== EXERCISE DETAILS ==
Each entry is to be retyped exactly as it appears, and each image is to be dropped.

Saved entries

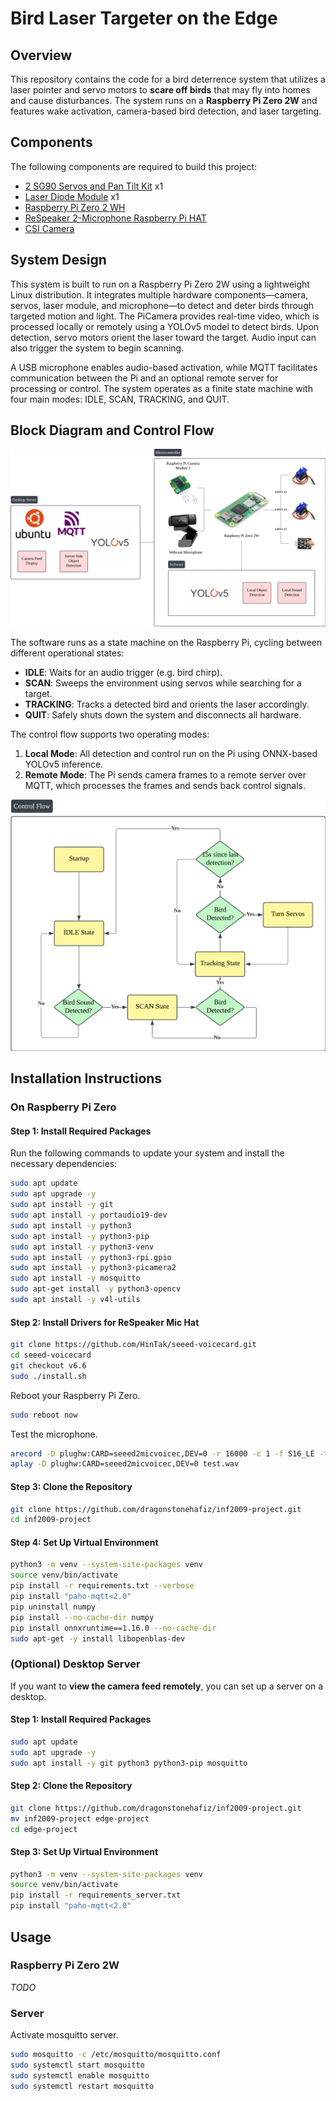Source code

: # Bird Laser Targeter on the Edge

## **Overview**

This repository contains the code for a bird deterrence system that utilizes a laser pointer and servo motors to **scare off birds** that may fly into homes and cause disturbances. The system runs on a **Raspberry Pi Zero 2W** and features wake activation, camera-based bird detection, and laser targeting.

## **Components**

The following components are required to build this project:

- [2 SG90 Servos and Pan Tilt Kit](https://sg.cytron.io/p-pan-tilt-servo-kit-for-camera-unassembled) x1
- [Laser Diode Module](https://shopee.sg/kuriosity.sg/8657033875) x1
- [Raspberry Pi Zero 2 WH](https://sg.cytron.io/p-raspberry-pi-zero-2-w)
- [ReSpeaker 2-Microphone Raspberry Pi HAT](https://sg.cytron.io/p-respeaker-2-microphone-raspberry-pi-hat)
- [CSI Camera](https://sg.cytron.io/p-5mp-camera-board-for-raspberry-pi)

## System Design

This system is built to run on a Raspberry Pi Zero 2W using a lightweight Linux distribution. 
It integrates multiple hardware components—camera, servos, laser module, and microphone—to detect and deter birds through targeted motion and light. 
The PiCamera provides real-time video, which is processed locally or remotely using a YOLOv5 model to detect birds. 
Upon detection, servo motors orient the laser toward the target. Audio input can also trigger the system to begin scanning.

A USB microphone enables audio-based activation, while MQTT facilitates communication between the Pi and an optional remote server for processing or control. 
The system operates as a finite state machine with four main modes: IDLE, SCAN, TRACKING, and QUIT.

## Block Diagram and Control Flow

![Block Diagram](image\BlockDiagram.png)

The software runs as a state machine on the Raspberry Pi, cycling between different operational states:

- **IDLE**: Waits for an audio trigger (e.g. bird chirp).
- **SCAN**: Sweeps the environment using servos while searching for a target.
- **TRACKING**: Tracks a detected bird and orients the laser accordingly.
- **QUIT**: Safely shuts down the system and disconnects all hardware.

The control flow supports two operating modes:
1. **Local Mode**: All detection and control run on the Pi using ONNX-based YOLOv5 inference.
2. **Remote Mode**: The Pi sends camera frames to a remote server over MQTT, which processes the frames and sends back control signals.

![Control Flow](image/ControlFlow.png)

## **Installation Instructions**

### **On Raspberry Pi Zero**

#### **Step 1: Install Required Packages**

Run the following commands to update your system and install the necessary dependencies:

```bash
sudo apt update
sudo apt upgrade -y
sudo apt install -y git 
sudo apt install -y portaudio19-dev 
sudo apt install -y python3 
sudo apt install -y python3-pip 
sudo apt install -y python3-venv
sudo apt install -y python3-rpi.gpio 
sudo apt install -y python3-picamera2 
sudo apt install -y mosquitto
sudo apt-get install -y python3-opencv
sudo apt install -y v4l-utils
```

#### **Step 2: Install Drivers for ReSpeaker Mic Hat**

```bash
git clone https://github.com/HinTak/seeed-voicecard.git
cd seeed-voicecard
git checkout v6.6
sudo ./install.sh
```

Reboot your Raspberry Pi Zero.

```bash
sudo reboot now
```

Test the microphone.

```bash
arecord -D plughw:CARD=seeed2micvoicec,DEV=0 -r 16000 -c 1 -f S16_LE -t wav -d 5 test.wav
aplay -D plughw:CARD=seeed2micvoicec,DEV=0 test.wav
```

#### **Step 3: Clone the Repository**

```bash
git clone https://github.com/dragonstonehafiz/inf2009-project.git
cd inf2009-project
```

#### **Step 4: Set Up Virtual Environment**

```bash
python3 -m venv --system-site-packages venv
source venv/bin/activate
pip install -r requirements.txt --verbose
pip install "paho-mqtt<2.0"
pip uninstall numpy
pip install --no-cache-dir numpy
pip install onnxruntime==1.16.0 --no-cache-dir
sudo apt-get -y install libopenblas-dev
```

### **(Optional) Desktop Server**

If you want to **view the camera feed remotely**, you can set up a server on a desktop.

#### **Step 1: Install Required Packages**

```bash
sudo apt update
sudo apt upgrade -y
sudo apt install -y git python3 python3-pip mosquitto
```

#### **Step 2: Clone the Repository**

```bash
git clone https://github.com/dragonstonehafiz/inf2009-project.git
mv inf2009-project edge-project
cd edge-project
```

#### **Step 3: Set Up Virtual Environment**

```bash
python3 -m venv --system-site-packages venv
source venv/bin/activate
pip install -r requirements_server.txt
pip install "paho-mqtt<2.0"
```

## Usage

### Raspberry Pi Zero 2W 

*TODO*

### Server

Activate mosquitto server.

```bash
sudo mosquitto -c /etc/mosquitto/mosquitto.conf
sudo systemctl start mosquitto
sudo systemctl enable mosquitto
sudo systemctl restart mosquitto
```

== ANSWER FOR THIS EXERCISE ==
Source code

: # Bird Laser Targeter on the Edge

## **Overview**

This repository contains the code for a bird deterrence system that utilizes a laser pointer and servo motors to **scare off birds** that may fly into homes and cause disturbances. The system runs on a **Raspberry Pi Zero 2W** and features wake activation, camera-based bird detection, and laser targeting.

## **Components**

The following components are required to build this project:

- [2 SG90 Servos and Pan Tilt Kit](https://sg.cytron.io/p-pan-tilt-servo-kit-for-camera-unassembled) x1
- [Laser Diode Module](https://shopee.sg/kuriosity.sg/8657033875) x1
- [Raspberry Pi Zero 2 WH](https://sg.cytron.io/p-raspberry-pi-zero-2-w)
- [ReSpeaker 2-Microphone Raspberry Pi HAT](https://sg.cytron.io/p-respeaker-2-microphone-raspberry-pi-hat)
- [CSI Camera](https://sg.cytron.io/p-5mp-camera-board-for-raspberry-pi)

## System Design

This system is built to run on a Raspberry Pi Zero 2W using a lightweight Linux distribution. 
It integrates multiple hardware components—camera, servos, laser module, and microphone—to detect and deter birds through targeted motion and light. 
The PiCamera provides real-time video, which is processed locally or remotely using a YOLOv5 model to detect birds. 
Upon detection, servo motors orient the laser toward the target. Audio input can also trigger the system to begin scanning.

A USB microphone enables audio-based activation, while MQTT facilitates communication between the Pi and an optional remote server for processing or control. 
The system operates as a finite state machine with four main modes: IDLE, SCAN, TRACKING, and QUIT.

## Block Diagram and Control Flow

![Block Diagram](image\BlockDiagram.png)

The software runs as a state machine on the Raspberry Pi, cycling between different operational states:

- **IDLE**: Waits for an audio trigger (e.g. bird chirp).
- **SCAN**: Sweeps the environment using servos while searching for a target.
- **TRACKING**: Tracks a detected bird and orients the laser accordingly.
- **QUIT**: Safely shuts down the system and disconnects all hardware.

The control flow supports two operating modes:
1. **Local Mode**: All detection and control run on the Pi using ONNX-based YOLOv5 inference.
2. **Remote Mode**: The Pi sends camera frames to a remote server over MQTT, which processes the frames and sends back control signals.

![Control Flow](image/ControlFlow.png)

## **Installation Instructions**

### **On Raspberry Pi Zero**

#### **Step 1: Install Required Packages**

Run the following commands to update your system and install the necessary dependencies:

```bash
sudo apt update
sudo apt upgrade -y
sudo apt install -y git 
sudo apt install -y portaudio19-dev 
sudo apt install -y python3 
sudo apt install -y python3-pip 
sudo apt install -y python3-venv
sudo apt install -y python3-rpi.gpio 
sudo apt install -y python3-picamera2 
sudo apt install -y mosquitto
sudo apt-get install -y python3-opencv
sudo apt install -y v4l-utils
```

#### **Step 2: Install Drivers for ReSpeaker Mic Hat**

```bash
git clone https://github.com/HinTak/seeed-voicecard.git
cd seeed-voicecard
git checkout v6.6
sudo ./install.sh
```

Reboot your Raspberry Pi Zero.

```bash
sudo reboot now
```

Test the microphone.

```bash
arecord -D plughw:CARD=seeed2micvoicec,DEV=0 -r 16000 -c 1 -f S16_LE -t wav -d 5 test.wav
aplay -D plughw:CARD=seeed2micvoicec,DEV=0 test.wav
```

#### **Step 3: Clone the Repository**

```bash
git clone https://github.com/dragonstonehafiz/inf2009-project.git
cd inf2009-project
```

#### **Step 4: Set Up Virtual Environment**

```bash
python3 -m venv --system-site-packages venv
source venv/bin/activate
pip install -r requirements.txt --verbose
pip install "paho-mqtt<2.0"
pip uninstall numpy
pip install --no-cache-dir numpy
pip install onnxruntime==1.16.0 --no-cache-dir
sudo apt-get -y install libopenblas-dev
```

### **(Optional) Desktop Server**

If you want to **view the camera feed remotely**, you can set up a server on a desktop.

#### **Step 1: Install Required Packages**

```bash
sudo apt update
sudo apt upgrade -y
sudo apt install -y git python3 python3-pip mosquitto
```

#### **Step 2: Clone the Repository**

```bash
git clone https://github.com/dragonstonehafiz/inf2009-project.git
mv inf2009-project edge-project
cd edge-project
```

#### **Step 3: Set Up Virtual Environment**

```bash
python3 -m venv --system-site-packages venv
source venv/bin/activate
pip install -r requirements_server.txt
pip install "paho-mqtt<2.0"
```

## Usage

### Raspberry Pi Zero 2W 

*TODO*

### Server

Activate mosquitto server.

```bash
sudo mosquitto -c /etc/mosquitto/mosquitto.conf
sudo systemctl start mosquitto
sudo systemctl enable mosquitto
sudo systemctl restart mosquitto
```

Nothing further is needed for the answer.